TASK DESCRIPTION -> Where a line in the listing contains the string "Developing", copy that line out.

* * * * *

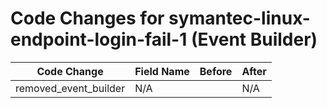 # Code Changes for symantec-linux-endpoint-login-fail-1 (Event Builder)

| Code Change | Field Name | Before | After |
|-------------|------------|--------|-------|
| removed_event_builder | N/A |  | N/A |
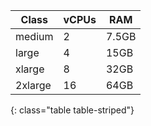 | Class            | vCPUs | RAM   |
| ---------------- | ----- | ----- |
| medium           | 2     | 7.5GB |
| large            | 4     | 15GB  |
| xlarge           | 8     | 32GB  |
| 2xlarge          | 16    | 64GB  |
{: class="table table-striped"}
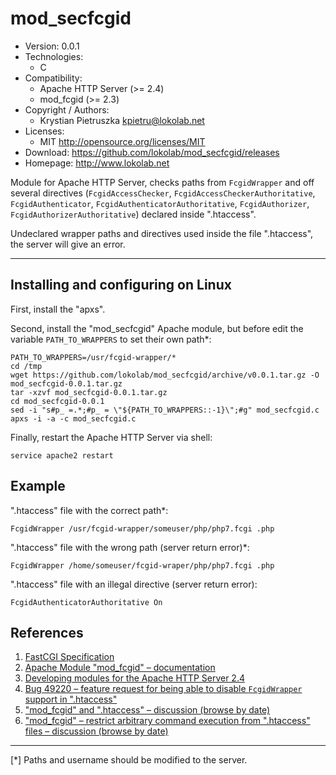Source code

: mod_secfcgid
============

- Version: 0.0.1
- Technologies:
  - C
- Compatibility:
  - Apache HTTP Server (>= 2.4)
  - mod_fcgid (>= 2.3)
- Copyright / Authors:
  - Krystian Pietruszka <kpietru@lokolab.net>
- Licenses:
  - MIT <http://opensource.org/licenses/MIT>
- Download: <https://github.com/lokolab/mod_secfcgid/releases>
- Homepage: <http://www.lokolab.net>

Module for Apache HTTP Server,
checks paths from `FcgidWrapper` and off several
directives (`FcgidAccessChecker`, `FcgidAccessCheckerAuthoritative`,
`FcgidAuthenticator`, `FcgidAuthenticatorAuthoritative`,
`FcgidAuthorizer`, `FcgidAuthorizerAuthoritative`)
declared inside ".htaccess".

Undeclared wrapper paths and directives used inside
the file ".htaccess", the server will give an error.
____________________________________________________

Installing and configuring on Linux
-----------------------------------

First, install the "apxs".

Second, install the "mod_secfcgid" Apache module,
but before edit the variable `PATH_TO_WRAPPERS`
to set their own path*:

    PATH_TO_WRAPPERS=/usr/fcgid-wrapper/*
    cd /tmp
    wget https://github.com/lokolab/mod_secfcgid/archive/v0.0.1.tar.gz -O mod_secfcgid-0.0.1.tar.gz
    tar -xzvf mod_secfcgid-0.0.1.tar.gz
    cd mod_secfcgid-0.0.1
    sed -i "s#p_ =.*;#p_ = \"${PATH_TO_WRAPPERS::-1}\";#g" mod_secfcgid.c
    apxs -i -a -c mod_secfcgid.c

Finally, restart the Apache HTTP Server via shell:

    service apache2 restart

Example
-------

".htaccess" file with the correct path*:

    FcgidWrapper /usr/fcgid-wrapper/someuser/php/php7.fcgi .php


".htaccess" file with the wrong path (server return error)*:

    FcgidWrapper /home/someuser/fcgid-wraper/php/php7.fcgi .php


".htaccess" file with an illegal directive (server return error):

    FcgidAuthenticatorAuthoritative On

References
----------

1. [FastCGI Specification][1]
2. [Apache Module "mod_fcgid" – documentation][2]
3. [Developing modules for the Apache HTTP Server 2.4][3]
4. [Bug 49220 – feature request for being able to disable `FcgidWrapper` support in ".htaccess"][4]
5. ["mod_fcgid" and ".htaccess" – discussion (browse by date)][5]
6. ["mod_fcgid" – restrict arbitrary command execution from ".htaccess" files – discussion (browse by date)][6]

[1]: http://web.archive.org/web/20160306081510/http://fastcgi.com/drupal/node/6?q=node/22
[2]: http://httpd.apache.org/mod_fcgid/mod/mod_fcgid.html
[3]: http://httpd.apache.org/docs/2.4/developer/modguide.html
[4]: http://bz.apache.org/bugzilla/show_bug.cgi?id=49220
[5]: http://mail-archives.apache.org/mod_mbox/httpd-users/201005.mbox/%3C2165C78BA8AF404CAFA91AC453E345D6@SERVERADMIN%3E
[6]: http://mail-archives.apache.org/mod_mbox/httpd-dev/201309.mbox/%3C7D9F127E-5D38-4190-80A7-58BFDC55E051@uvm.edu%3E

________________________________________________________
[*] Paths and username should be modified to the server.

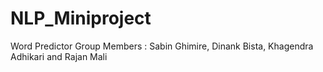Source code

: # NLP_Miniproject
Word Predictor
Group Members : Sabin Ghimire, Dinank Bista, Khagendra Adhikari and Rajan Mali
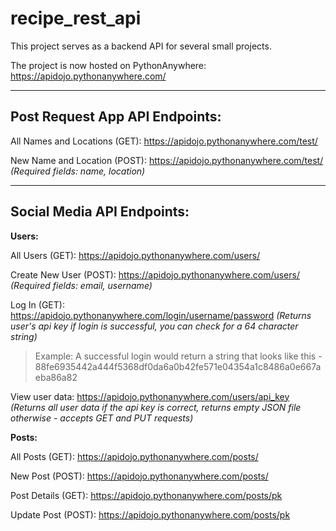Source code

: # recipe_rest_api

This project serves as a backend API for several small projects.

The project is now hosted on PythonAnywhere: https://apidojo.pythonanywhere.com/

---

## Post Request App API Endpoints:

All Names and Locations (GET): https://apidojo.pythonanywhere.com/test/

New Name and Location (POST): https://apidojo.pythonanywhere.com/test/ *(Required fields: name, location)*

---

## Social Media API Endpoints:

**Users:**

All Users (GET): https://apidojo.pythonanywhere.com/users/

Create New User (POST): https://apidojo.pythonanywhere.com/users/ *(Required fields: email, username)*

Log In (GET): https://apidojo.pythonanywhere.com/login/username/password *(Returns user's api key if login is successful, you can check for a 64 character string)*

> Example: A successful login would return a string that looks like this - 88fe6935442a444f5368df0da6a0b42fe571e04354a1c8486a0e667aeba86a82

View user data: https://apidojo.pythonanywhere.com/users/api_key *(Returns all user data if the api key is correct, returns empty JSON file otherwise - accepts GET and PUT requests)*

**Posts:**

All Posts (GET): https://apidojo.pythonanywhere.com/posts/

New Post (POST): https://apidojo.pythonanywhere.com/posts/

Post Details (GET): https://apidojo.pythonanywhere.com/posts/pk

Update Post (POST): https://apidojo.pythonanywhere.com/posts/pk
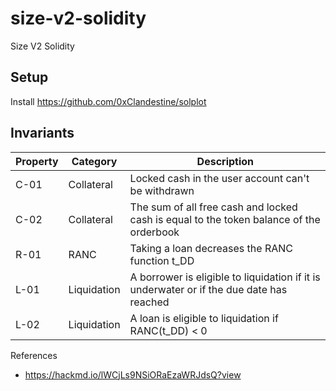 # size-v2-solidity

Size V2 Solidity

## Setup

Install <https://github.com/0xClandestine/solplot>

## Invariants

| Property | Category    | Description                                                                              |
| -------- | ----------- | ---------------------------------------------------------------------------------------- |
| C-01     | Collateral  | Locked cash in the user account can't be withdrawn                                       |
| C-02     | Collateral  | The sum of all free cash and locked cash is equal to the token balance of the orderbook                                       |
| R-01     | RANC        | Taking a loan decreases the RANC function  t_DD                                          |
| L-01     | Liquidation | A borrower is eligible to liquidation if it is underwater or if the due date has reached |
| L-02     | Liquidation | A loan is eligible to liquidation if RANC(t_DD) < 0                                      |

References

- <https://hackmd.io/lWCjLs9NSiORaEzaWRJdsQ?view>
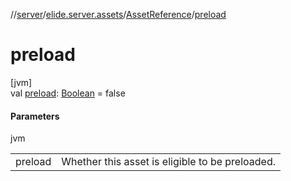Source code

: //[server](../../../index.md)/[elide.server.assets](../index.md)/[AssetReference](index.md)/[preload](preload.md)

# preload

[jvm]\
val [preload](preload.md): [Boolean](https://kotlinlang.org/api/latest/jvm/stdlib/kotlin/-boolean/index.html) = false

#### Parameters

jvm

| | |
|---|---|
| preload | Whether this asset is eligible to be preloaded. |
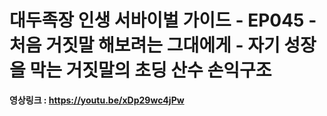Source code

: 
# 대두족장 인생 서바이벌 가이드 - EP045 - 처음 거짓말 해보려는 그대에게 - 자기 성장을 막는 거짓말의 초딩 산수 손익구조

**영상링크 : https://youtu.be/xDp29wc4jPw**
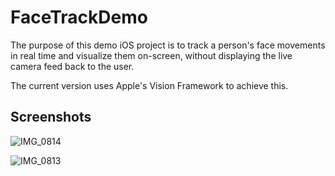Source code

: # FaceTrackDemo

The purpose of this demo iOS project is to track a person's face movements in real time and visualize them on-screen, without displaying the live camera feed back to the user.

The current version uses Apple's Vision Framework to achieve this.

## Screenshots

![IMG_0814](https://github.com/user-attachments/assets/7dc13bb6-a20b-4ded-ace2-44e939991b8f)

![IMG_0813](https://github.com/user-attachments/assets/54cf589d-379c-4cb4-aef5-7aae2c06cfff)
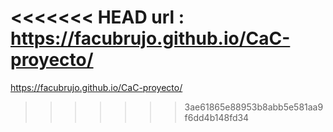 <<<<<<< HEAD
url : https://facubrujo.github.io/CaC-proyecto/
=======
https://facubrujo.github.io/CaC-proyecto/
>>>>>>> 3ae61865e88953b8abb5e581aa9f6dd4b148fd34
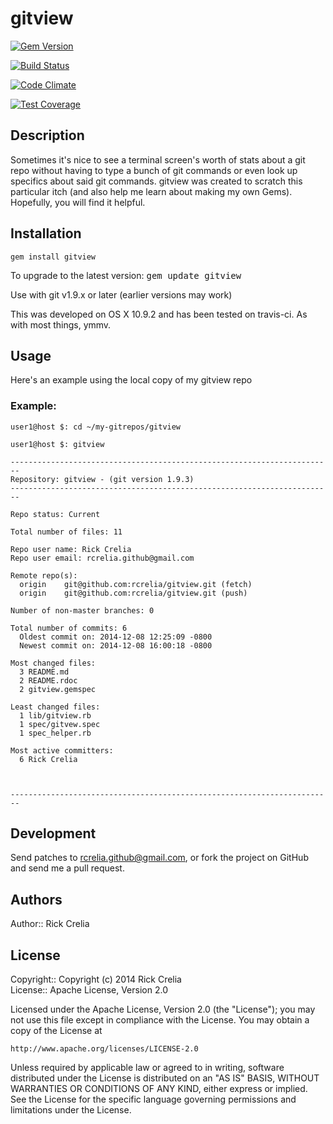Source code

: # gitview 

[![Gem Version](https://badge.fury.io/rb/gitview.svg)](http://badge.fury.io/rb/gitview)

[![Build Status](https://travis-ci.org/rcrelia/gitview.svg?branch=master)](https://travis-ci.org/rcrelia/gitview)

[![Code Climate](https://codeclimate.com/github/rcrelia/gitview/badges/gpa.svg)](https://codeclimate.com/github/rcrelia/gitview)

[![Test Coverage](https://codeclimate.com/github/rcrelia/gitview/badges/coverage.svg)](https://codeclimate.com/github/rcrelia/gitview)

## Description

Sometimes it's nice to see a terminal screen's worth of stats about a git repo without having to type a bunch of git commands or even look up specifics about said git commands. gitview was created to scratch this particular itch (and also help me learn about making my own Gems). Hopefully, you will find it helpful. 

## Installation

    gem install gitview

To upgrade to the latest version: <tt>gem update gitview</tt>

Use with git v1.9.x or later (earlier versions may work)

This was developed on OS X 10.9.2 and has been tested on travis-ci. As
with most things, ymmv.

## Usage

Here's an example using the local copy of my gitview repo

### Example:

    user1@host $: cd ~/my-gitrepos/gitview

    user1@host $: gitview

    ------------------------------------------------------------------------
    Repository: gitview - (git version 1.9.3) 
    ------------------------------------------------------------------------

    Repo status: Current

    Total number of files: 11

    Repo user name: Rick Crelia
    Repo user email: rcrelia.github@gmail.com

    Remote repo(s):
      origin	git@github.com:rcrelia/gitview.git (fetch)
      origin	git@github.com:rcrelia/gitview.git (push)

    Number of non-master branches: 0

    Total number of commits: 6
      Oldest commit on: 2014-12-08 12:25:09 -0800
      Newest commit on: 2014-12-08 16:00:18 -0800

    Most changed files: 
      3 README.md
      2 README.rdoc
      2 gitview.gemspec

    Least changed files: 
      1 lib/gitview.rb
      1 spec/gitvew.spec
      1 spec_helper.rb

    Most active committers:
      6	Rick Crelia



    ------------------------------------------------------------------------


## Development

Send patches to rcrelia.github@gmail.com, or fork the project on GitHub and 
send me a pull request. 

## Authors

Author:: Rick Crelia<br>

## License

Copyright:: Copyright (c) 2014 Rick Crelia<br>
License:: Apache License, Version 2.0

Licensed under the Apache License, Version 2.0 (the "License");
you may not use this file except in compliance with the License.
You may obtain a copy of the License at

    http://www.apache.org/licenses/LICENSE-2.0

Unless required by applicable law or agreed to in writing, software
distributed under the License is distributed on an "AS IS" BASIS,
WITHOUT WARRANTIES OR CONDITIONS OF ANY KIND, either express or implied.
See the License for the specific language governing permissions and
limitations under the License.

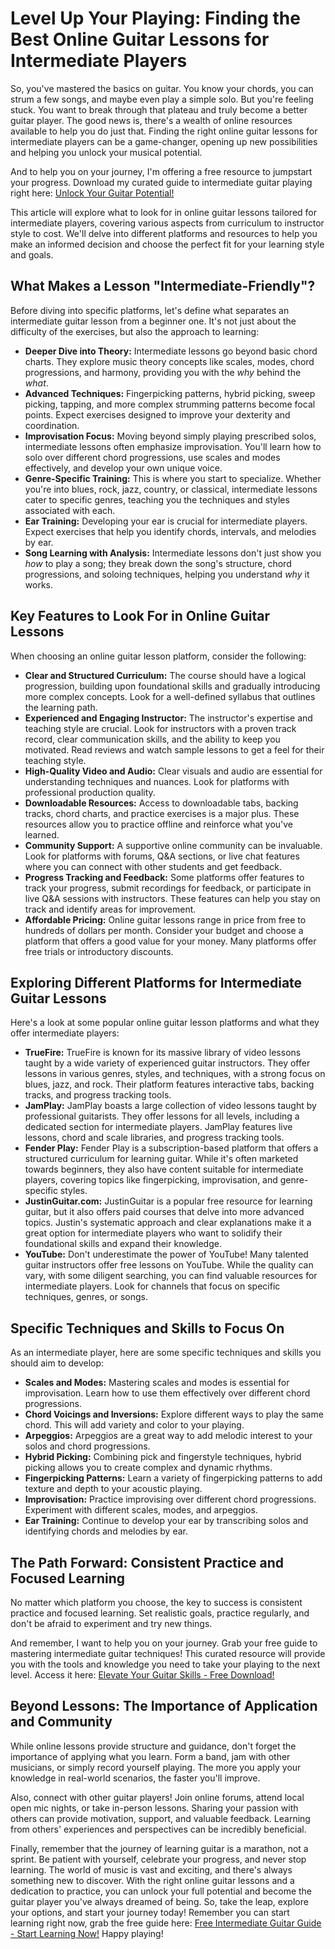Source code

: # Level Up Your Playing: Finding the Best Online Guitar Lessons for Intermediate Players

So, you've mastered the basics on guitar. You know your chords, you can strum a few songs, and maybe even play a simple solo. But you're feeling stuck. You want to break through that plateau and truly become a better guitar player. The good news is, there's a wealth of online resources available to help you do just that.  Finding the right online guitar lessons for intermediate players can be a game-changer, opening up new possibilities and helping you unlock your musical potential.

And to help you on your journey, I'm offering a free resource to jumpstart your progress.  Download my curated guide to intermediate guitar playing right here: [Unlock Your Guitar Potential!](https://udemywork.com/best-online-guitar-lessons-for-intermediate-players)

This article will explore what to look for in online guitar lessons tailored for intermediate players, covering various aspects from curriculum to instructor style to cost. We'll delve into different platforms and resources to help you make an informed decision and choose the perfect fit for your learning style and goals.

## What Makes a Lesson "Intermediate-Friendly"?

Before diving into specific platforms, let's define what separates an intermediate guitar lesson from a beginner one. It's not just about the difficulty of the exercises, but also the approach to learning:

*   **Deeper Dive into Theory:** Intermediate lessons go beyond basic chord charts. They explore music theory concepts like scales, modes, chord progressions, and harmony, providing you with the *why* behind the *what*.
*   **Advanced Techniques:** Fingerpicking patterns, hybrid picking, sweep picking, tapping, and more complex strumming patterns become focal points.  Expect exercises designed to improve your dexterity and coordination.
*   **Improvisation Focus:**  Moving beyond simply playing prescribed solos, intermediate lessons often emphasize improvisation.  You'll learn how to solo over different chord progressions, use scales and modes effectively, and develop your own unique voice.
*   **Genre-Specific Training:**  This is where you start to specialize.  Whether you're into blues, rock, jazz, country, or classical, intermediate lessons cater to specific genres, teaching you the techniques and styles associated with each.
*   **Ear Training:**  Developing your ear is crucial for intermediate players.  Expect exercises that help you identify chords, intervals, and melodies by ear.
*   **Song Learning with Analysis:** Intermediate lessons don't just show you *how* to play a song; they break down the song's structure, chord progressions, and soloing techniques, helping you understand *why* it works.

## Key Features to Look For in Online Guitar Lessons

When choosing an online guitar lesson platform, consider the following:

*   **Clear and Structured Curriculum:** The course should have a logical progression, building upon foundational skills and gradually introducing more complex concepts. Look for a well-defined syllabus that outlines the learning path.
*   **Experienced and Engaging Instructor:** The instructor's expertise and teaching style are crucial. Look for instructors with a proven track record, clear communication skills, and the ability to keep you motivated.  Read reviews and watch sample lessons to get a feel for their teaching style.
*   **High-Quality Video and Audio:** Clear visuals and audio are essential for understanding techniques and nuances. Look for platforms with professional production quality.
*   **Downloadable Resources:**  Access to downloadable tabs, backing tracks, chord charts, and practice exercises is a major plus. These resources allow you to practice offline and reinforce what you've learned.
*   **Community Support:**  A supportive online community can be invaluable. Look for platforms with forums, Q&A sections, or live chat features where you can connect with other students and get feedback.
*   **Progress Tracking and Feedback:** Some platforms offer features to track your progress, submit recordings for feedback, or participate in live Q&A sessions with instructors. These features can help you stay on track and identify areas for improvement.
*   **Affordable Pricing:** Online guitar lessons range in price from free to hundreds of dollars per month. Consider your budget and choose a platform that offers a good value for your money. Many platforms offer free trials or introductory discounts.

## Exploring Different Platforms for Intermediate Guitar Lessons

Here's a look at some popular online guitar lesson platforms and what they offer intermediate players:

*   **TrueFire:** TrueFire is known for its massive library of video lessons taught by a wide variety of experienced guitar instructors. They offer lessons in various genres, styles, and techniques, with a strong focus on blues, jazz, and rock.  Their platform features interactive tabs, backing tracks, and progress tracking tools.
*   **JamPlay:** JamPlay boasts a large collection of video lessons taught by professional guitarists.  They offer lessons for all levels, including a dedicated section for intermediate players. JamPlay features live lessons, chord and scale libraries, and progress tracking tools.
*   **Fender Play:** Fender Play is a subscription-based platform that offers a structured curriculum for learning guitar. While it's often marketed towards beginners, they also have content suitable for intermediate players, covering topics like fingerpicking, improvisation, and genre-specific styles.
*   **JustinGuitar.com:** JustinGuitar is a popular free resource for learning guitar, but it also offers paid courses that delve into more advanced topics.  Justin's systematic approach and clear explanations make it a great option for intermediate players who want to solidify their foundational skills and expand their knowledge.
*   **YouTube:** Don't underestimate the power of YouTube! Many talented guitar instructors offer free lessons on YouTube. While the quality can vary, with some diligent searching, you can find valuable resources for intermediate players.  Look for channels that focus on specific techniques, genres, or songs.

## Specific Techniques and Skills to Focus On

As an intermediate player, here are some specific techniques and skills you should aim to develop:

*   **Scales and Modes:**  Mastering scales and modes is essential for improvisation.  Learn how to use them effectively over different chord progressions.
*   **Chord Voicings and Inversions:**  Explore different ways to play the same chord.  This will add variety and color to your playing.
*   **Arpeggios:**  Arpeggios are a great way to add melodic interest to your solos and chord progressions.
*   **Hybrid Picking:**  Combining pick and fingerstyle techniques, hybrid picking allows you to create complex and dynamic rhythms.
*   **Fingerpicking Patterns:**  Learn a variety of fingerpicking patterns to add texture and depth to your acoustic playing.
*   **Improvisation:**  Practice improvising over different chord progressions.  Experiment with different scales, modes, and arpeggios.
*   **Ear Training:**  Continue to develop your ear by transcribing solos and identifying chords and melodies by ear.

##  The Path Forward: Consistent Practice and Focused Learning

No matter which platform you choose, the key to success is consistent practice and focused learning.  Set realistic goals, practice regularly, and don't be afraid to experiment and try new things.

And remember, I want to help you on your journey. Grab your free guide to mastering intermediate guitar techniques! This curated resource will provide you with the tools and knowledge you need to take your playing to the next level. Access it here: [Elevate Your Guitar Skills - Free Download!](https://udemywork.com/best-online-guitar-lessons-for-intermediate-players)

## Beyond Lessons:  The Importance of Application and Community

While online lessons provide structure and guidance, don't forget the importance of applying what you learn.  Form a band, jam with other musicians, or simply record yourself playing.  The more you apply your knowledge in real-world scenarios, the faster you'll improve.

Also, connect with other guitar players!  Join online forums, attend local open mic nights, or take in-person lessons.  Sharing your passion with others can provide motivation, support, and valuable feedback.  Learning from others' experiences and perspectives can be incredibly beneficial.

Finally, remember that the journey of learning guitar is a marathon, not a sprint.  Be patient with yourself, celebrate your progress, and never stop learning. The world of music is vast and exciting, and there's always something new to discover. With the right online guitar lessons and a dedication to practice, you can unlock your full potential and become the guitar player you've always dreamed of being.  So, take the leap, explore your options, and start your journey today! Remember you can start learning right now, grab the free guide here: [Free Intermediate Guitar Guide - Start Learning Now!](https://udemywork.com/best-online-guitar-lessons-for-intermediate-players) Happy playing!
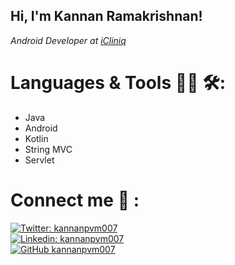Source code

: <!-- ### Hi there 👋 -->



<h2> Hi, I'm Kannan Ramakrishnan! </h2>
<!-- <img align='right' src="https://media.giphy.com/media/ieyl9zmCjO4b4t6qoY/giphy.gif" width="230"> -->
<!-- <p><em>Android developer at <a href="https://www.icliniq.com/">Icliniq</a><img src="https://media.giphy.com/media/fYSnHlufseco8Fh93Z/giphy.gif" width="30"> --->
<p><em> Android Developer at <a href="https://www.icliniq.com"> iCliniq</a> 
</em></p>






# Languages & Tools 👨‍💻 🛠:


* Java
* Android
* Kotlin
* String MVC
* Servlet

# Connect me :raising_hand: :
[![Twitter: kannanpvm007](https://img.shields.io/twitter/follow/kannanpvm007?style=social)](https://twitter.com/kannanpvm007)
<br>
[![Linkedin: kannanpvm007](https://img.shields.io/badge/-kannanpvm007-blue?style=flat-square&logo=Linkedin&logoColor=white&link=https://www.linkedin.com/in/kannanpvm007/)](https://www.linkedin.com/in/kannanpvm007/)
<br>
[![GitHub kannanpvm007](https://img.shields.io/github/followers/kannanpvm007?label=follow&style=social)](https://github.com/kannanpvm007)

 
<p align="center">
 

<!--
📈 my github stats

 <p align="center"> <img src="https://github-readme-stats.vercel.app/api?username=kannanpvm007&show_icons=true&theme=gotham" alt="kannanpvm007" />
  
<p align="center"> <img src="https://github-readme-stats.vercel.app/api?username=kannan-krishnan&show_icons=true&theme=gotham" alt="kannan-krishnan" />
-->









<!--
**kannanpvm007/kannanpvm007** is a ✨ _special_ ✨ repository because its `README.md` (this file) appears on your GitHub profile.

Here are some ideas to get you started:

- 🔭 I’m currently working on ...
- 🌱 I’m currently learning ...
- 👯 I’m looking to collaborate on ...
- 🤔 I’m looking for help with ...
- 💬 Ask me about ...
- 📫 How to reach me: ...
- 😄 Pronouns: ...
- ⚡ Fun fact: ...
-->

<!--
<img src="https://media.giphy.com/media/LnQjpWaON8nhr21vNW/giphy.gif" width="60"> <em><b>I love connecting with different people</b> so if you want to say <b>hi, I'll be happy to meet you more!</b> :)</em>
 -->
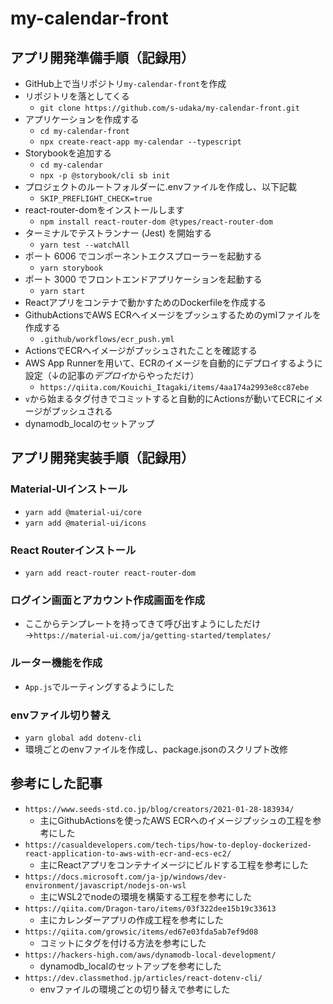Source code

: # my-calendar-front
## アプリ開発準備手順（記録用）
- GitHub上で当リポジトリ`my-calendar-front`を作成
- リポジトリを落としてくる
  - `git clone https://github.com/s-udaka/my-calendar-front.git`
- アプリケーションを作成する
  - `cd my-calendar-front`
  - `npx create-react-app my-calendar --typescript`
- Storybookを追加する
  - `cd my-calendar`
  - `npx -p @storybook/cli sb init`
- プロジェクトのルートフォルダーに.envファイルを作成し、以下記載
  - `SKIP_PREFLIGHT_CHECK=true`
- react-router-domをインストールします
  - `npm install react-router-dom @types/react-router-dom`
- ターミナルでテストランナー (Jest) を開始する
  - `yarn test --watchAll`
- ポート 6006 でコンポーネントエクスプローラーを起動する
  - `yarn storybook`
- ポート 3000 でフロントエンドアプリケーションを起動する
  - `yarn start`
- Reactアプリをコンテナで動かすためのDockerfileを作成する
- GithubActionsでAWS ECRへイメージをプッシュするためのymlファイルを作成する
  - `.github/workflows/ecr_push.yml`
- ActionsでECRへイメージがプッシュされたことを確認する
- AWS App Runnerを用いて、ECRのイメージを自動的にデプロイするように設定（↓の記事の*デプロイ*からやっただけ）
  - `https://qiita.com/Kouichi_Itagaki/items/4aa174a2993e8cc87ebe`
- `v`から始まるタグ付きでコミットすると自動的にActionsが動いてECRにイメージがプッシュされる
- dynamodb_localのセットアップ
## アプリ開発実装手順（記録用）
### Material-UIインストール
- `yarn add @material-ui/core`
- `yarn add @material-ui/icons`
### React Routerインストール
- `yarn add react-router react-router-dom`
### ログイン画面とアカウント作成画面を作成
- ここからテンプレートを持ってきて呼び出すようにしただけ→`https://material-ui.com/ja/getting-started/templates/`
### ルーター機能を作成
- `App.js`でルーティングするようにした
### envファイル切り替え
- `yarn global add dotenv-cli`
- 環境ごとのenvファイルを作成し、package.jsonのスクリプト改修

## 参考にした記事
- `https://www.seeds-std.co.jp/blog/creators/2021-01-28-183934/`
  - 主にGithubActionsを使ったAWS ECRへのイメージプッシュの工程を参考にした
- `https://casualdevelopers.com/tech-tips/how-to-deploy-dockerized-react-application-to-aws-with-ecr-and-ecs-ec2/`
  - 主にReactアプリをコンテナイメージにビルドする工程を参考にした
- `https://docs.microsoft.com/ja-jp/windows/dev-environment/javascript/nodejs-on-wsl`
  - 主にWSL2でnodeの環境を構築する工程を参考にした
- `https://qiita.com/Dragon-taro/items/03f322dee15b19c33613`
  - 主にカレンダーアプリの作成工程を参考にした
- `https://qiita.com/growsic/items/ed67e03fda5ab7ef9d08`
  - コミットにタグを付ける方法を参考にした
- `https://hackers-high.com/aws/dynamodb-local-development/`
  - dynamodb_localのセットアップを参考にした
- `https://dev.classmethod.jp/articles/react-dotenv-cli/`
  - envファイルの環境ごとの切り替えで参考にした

* * * * *

THE ANSWER ->
3. [Developing modules for the Apache HTTP Server 2.4][3]
*   **Ear Training:**  Developing your ear is crucial for intermediate players.  Expect exercises that help you identify chords, intervals, and melodies by ear.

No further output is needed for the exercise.